:: Assignment ::
Only the lines from the line containing "- Happens through" to the end of the records, both included, belong in the answer, copied exactly.

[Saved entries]
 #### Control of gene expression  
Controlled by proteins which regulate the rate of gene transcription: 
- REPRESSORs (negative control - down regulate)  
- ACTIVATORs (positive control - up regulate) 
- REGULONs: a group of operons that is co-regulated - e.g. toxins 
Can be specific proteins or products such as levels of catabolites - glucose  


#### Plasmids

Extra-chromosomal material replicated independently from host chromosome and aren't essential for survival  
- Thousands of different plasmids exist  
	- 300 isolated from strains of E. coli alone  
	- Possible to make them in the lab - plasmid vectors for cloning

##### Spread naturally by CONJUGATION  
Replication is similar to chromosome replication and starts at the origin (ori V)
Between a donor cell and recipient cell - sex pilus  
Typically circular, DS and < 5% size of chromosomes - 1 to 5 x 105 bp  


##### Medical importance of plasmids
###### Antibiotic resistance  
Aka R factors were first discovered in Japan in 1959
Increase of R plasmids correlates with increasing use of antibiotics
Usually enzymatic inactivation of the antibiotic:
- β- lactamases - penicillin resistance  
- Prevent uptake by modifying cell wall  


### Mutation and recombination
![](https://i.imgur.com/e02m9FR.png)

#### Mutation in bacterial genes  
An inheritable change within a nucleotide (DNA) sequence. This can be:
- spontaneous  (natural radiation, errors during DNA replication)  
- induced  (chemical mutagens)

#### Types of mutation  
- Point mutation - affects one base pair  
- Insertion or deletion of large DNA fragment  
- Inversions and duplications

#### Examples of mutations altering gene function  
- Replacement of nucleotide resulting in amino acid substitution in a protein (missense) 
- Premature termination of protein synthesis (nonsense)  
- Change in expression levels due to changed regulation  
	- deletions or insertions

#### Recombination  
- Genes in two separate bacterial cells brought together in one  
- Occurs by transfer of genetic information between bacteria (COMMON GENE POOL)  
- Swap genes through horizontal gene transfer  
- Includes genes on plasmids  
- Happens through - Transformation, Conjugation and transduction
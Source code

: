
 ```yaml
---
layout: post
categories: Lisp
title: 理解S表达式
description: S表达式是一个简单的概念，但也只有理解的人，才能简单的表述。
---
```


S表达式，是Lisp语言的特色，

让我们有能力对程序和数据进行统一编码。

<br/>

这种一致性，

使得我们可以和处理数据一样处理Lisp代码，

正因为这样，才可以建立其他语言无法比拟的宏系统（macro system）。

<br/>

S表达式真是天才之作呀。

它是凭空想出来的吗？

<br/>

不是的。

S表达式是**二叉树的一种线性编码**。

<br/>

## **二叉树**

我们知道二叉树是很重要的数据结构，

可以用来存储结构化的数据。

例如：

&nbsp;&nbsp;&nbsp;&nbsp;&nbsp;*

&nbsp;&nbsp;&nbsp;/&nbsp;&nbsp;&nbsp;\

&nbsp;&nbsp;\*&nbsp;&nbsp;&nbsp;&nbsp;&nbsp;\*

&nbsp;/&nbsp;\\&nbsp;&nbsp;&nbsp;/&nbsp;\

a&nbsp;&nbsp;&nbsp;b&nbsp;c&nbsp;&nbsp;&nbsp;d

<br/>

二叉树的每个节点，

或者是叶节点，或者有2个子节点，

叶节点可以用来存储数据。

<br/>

:: Exercise output ::
- Happens through - Transformation, Conjugation and transduction
Source code

:
 ```yaml
---
layout: post
categories: Lisp
title: 理解S表达式
description: S表达式是一个简单的概念，但也只有理解的人，才能简单的表述。
---
```


S表达式，是Lisp语言的特色，

让我们有能力对程序和数据进行统一编码。

<br/>

这种一致性，

使得我们可以和处理数据一样处理Lisp代码，

正因为这样，才可以建立其他语言无法比拟的宏系统（macro system）。

<br/>

S表达式真是天才之作呀。

它是凭空想出来的吗？

<br/>

不是的。

S表达式是**二叉树的一种线性编码**。

<br/>

## **二叉树**

我们知道二叉树是很重要的数据结构，

可以用来存储结构化的数据。

例如：

&nbsp;&nbsp;&nbsp;&nbsp;&nbsp;*

&nbsp;&nbsp;&nbsp;/&nbsp;&nbsp;&nbsp;\

&nbsp;&nbsp;\*&nbsp;&nbsp;&nbsp;&nbsp;&nbsp;\*

&nbsp;/&nbsp;\\&nbsp;&nbsp;&nbsp;/&nbsp;\

a&nbsp;&nbsp;&nbsp;b&nbsp;c&nbsp;&nbsp;&nbsp;d

<br/>

二叉树的每个节点，

或者是叶节点，或者有2个子节点，

叶节点可以用来存储数据。

<br/>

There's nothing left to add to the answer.